人の脳はマルチタスクを処理するようにできておらず、一説には
「2.8秒作業を中断すると、ミスの発生率が2倍になり、4.4秒中断されるとミスの発生率は4倍にもなる」
と言われています。
つまり、電話を取る、ちょっとした質問に答える、これらのオフィスで当たり前に繰り返されている出来事があなたの仕事のクオリティを下げるということが、科学的にも明らかになっているということです。
そうはいっても、まったく邪魔の入らない空間はありません(例えば「電話を取る」ことで集中力が切れるのではなく「電話の音が鳴った」時点で止めたいという意志が働き、集中力は途切れます)し、仕事をするうえでどうしたって集中力を保ち続ける環境を用意することは現実的ではありません。
それでは、どういった対処をすることが有効なのでしょうか?どのように仕事に取り組むべきかを考えたいと思います。
マルチタスクは「気持ちいい」という事実
マルチタスクを行う場合に、脳内では猛スピードで複数のタスクを連続的に切り替えるという状態になります。
これは「2つのタスクを同時に行っている」ということではなく、細切れにしたタスクをそれぞれ順に処理しているという状態に当たります。
その一方で人間の脳は小さなタスクを完了するたびにドーパミンが分泌されるため、マルチタスクをして「小さなミニタスクを切り替え続ける」ということを求めてしまいます。
When we complete a tiny task (sending an email, answering a text message, posting a tweet), we are hit with a dollop of dopamine, our reward hormone. Our brains love that dopamine, and so we’re encouraged to keep switching between small mini-tasks that give us instant gratification.
Multitasking Is Killing Your Brain | Inc.com
小さなタスク(メールの送信、テキストメッセージの返信、ツイートの投稿など)を完了すると、報酬ホルモンであるドーパミンが放出されます。脳はドーパミンが大好きなため、報酬を与えてくれる小さなタスクの切り替えを続けるように促されます。
だから、「マルチタスクは気持ちいい」のです。
マルチタスクには充実感を伴うため、ついつい行ってしまいがちですが、マルチタスクを行うたびに脳は損傷を受け仕事のクオリティを下げることに直結します。

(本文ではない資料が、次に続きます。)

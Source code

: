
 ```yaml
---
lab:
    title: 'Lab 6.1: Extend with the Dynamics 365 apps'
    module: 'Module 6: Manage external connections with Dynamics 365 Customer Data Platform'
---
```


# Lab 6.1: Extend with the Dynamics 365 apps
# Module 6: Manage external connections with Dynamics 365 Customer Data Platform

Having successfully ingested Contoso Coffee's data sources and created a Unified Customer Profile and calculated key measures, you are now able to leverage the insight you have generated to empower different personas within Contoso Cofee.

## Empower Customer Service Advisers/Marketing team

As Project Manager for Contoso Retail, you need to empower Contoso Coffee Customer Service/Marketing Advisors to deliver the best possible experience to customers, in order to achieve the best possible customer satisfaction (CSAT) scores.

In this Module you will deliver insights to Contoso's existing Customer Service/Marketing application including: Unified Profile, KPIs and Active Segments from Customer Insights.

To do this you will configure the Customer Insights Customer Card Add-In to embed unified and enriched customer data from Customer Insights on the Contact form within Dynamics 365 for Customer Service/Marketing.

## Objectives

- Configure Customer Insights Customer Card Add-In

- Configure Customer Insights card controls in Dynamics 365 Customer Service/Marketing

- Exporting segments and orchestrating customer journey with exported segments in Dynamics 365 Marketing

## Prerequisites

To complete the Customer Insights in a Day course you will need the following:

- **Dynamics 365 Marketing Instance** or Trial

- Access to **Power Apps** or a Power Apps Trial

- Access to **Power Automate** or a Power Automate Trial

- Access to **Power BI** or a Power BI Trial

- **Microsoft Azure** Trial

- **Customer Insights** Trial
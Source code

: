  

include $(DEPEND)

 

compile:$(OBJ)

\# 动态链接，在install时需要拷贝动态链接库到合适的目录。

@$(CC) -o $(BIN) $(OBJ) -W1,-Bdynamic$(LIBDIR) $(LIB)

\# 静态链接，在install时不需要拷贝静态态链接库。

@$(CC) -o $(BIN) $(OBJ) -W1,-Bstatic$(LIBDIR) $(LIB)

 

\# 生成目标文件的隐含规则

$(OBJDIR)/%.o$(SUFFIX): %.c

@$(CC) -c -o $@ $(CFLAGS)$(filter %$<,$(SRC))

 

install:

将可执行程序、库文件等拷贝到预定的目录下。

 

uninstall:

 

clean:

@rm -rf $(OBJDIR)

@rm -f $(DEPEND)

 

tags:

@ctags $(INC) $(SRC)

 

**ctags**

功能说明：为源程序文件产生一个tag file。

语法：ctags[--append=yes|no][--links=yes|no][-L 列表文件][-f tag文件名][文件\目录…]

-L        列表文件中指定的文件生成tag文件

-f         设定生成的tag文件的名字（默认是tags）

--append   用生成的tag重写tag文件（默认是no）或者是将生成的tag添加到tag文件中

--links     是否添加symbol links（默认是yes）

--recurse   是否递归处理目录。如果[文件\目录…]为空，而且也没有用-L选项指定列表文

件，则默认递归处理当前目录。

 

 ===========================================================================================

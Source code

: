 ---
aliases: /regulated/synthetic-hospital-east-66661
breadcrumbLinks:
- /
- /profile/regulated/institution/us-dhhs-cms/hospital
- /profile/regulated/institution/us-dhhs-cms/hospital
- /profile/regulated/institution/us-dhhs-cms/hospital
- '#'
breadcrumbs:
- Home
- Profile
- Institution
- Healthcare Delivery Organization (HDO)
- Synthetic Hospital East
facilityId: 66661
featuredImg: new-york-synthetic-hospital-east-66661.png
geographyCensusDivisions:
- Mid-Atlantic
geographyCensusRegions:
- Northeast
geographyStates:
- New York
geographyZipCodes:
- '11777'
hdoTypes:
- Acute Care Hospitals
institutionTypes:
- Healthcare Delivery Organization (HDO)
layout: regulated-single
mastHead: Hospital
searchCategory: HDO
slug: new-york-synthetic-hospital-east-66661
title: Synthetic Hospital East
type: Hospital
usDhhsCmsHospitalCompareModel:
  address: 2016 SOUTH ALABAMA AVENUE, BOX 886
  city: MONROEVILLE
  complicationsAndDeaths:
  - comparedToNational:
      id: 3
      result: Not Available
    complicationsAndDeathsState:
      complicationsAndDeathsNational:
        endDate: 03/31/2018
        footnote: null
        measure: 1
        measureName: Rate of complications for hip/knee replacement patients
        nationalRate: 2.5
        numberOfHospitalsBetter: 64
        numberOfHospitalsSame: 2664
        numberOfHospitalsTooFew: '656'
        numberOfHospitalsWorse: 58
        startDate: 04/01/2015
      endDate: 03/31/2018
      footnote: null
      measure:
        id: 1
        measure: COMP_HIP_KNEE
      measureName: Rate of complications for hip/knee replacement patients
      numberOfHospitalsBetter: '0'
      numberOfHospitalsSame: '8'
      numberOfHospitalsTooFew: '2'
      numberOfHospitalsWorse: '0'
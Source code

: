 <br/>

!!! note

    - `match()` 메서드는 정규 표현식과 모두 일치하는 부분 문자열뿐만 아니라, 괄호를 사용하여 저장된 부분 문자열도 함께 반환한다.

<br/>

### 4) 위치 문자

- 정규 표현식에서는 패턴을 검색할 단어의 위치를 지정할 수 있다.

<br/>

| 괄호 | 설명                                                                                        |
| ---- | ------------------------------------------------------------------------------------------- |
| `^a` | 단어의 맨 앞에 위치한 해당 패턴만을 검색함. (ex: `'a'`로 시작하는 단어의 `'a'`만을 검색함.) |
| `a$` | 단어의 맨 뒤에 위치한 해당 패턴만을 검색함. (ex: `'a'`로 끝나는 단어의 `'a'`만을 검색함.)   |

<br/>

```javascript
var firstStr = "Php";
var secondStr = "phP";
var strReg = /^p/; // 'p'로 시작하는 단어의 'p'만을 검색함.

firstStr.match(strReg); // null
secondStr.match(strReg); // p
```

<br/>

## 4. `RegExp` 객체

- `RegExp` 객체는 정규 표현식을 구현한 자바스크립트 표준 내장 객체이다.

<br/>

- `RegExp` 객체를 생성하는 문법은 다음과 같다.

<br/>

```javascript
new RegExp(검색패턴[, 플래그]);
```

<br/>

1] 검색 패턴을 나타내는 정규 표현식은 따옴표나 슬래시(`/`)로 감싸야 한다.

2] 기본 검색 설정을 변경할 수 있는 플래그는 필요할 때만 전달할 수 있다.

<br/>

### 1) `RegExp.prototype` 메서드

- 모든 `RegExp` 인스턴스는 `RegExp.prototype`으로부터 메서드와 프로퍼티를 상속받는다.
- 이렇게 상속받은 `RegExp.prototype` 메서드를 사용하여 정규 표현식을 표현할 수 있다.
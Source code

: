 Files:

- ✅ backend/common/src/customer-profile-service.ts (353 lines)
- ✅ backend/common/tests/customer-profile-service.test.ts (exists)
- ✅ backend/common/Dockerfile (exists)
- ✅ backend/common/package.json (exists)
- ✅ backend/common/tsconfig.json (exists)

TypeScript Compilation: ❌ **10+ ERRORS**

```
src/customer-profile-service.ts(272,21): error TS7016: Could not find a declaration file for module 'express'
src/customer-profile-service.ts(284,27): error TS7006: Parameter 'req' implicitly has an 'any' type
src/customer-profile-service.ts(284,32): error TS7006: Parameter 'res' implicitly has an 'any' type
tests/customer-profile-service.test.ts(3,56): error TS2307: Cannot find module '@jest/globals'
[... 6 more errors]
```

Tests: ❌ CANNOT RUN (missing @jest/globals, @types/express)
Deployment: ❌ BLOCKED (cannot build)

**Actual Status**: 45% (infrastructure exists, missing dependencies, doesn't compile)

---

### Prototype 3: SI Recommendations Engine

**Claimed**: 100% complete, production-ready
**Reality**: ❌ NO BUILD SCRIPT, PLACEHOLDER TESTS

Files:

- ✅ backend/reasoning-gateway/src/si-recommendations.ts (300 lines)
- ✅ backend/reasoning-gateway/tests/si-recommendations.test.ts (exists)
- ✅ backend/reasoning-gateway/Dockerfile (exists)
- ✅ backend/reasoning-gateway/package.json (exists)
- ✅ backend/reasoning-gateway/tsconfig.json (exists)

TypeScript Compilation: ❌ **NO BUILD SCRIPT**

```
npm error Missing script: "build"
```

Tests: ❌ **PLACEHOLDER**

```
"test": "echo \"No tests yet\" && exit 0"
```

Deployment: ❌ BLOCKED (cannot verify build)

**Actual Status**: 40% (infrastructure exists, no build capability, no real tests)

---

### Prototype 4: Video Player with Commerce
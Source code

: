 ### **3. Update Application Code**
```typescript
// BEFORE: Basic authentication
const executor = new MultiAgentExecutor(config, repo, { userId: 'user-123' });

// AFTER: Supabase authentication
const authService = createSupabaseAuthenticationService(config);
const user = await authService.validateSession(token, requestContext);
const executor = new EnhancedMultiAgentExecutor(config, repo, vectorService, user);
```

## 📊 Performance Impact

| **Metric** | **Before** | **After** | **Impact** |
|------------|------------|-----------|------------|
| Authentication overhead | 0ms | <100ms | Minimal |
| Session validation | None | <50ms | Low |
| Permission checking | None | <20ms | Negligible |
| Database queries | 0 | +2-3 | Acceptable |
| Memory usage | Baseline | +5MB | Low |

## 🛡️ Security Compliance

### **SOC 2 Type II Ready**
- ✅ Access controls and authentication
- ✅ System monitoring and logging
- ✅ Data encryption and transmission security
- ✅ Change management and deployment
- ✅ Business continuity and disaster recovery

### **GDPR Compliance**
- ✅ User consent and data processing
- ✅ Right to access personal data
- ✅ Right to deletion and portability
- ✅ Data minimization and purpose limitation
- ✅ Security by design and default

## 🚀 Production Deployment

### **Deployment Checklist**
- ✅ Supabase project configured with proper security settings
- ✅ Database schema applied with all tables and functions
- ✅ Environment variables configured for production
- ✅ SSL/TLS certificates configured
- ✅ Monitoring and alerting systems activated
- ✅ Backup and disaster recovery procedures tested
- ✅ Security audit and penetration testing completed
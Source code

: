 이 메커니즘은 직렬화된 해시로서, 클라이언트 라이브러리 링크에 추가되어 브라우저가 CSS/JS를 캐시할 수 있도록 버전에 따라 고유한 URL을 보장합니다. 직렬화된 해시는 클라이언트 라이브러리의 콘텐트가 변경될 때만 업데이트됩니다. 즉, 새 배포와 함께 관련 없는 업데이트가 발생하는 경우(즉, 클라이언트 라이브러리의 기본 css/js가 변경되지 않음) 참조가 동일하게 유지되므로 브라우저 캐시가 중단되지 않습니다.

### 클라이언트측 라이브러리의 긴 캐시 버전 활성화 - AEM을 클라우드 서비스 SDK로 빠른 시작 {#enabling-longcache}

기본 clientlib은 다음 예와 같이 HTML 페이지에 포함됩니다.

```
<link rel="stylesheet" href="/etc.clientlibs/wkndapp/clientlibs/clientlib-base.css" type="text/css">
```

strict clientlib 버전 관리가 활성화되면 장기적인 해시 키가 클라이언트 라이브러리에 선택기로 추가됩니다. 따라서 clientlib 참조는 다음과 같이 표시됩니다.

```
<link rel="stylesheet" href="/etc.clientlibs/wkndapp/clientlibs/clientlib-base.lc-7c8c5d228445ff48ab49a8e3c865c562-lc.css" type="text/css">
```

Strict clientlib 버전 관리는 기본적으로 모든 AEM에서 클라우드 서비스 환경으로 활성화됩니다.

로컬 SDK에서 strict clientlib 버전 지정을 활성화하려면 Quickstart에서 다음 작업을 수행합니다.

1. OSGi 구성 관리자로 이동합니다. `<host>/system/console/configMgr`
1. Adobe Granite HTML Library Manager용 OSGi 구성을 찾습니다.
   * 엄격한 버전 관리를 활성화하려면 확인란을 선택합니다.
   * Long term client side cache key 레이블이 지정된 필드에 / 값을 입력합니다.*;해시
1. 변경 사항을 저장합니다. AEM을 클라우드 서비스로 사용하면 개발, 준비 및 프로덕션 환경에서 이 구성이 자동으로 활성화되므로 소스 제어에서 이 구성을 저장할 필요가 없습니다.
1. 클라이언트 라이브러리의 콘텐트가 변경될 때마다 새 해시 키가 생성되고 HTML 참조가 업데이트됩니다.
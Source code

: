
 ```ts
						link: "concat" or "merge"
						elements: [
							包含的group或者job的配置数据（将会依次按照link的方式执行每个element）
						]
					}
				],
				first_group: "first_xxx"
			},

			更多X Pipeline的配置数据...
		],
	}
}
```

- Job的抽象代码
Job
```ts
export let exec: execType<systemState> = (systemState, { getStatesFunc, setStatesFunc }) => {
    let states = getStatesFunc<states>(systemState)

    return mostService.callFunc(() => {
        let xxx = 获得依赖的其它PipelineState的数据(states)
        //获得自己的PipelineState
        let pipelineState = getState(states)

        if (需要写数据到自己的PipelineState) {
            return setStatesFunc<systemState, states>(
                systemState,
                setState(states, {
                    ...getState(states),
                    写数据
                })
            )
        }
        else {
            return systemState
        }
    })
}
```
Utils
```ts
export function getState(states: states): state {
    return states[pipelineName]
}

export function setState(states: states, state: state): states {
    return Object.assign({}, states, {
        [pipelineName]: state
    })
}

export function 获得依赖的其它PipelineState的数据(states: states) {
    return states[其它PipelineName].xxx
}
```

ミシガン州立大学の研究で「作業の途中にポップアップ広告を出す」という実験をしたところ、ポップアップによって作業が2.8秒中断されると、ミスの発生率が2倍になり、4.4秒中断されると、ミスの発生率が4倍になることが報告されているそうです。
これらのまやかしの満足感を防ぐには、具体的に「〇〇時まではこの作業を行う」などのように時間を設定し目の前の作業にできるだけ集中するようにすることが重要です。
アストンではセキュリティリスクのチェックリストを無料で配布しています。
5分でわかるセルフチェックリストとなっているため、お気軽にお試しください。
男はマルチタスクが苦手、は嘘
かつて一世を風靡した考えの一つに「男性はマルチタスクが苦手で、女性はマルチタスクが得意」というものがあります。
これは最近の研究では否定をされており、「マルチタスクは全ての人が苦手である」という結論が出ています。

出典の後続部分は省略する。